At the most abstract level, counterfactual spaces separate counterfactuality from intervention. A counterfactual probability space is a probability space on a product of world-specific measurable spaces; a counterfactual causal space adds causal kernels and a no-cross-world-causal-effect axiom. Shared information between worlds is encoded in the joint probability measure and causal kernels, with independence and synchronisation as two extremes. This framework permits utilities to be defined directly on tuples of worlds, not only on realized outcomes or intervention-indexed potential outcomes (Park et al., 1 Jan 2026).

In empirical games, uncertainty is amplified by partially identified parameters, multiple equilibria, and randomized strategies. The counterfactual predictive distribution set formalizes this by producing a set of distributions over sets of outcomes, where outcomes may be behavioral or welfare quantities. The paper proves sharpness of the population CPDS and posterior consistency under continuity and posterior consistency of the underlying identified set. This extends counterfactual utility analysis to strategic environments where the counterfactual itself is set-valued even before sampling uncertainty is added (Kline et al., 2024).
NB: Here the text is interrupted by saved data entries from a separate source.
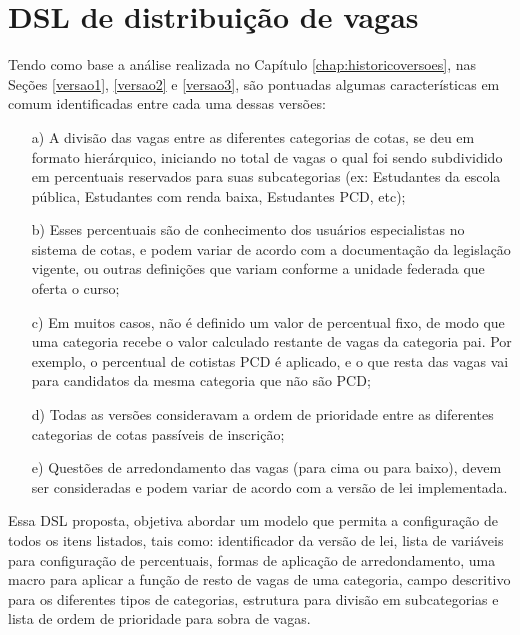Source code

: \section{DSL de distribuição de vagas}
\label{sec:dslproposta:usuario}

   
 Tendo como base a análise realizada no Capítulo \ref{chap:historicoversoes}, nas Seções \ref{versao1}, \ref{versao2} e \ref{versao3}, são pontuadas algumas características em comum identificadas entre cada uma dessas versões:
   
   \begin{enumerate}
    \item[a)] A divisão das vagas entre as diferentes categorias de cotas, se deu em formato hierárquico, iniciando no total de vagas o qual foi sendo subdividido em percentuais reservados para suas subcategorias (ex: Estudantes da escola pública, Estudantes com renda baixa, Estudantes PCD, etc); 
   
   \item[b)] Esses percentuais são de conhecimento dos usuários especialistas no sistema de cotas, e podem variar de acordo com a documentação da legislação vigente, ou outras definições que variam conforme a unidade federada que oferta o curso; 
   
   \item[c)] Em muitos casos, não é definido um valor de percentual fixo, de modo que uma categoria recebe o valor calculado restante de vagas da categoria pai. Por exemplo, o percentual de cotistas \gls{PCD} é aplicado, e o que resta das vagas vai para candidatos da mesma categoria que não são \gls{PCD};

   \item[d)] Todas as versões consideravam a ordem de prioridade entre as diferentes categorias de cotas passíveis de inscrição;
   
   \item[e)] Questões de arredondamento das vagas (para cima ou para baixo), devem ser consideradas e podem variar de acordo com a versão de lei implementada.

   \end{enumerate}
   
   Essa \gls{DSL} proposta, objetiva abordar um modelo que permita a configuração de todos os itens listados, tais como: identificador da versão de lei, lista de variáveis para configuração de percentuais, formas de aplicação de arredondamento, uma macro para aplicar a função de resto de vagas de uma categoria, campo descritivo para os diferentes tipos de categorias, estrutura para divisão em subcategorias e lista de ordem de prioridade para sobra de vagas.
Several limitations recur across the literature. Non-additive counterfactual utilities are generally not point identified from standard observational data under strong ignorability, because they depend on the joint distribution of multiple potential outcomes (Koch et al., 13 May 2025). Utility specification is explicitly normative: choosing overtreatment penalties, harm asymmetries, or detention costs is not a statistical question (Imai et al., 19 Jun 2026). In revealed-preference and random utility settings, finite data produce large identified sets, so welfare comparisons remain partial rather than pointwise (Chambers et al., 2021). Support conditions also matter: in limited-consideration models, identification of consideration probabilities and attention-intervention welfare depends sharply on bounded versus unbounded variation in utility indices (Allen, 2024). These constraints suggest that future work will continue to move along two margins already visible in the literature: stronger structural assumptions for sharper identification, and richer decision criteria that preserve the expressive power of genuinely counterfactual utility.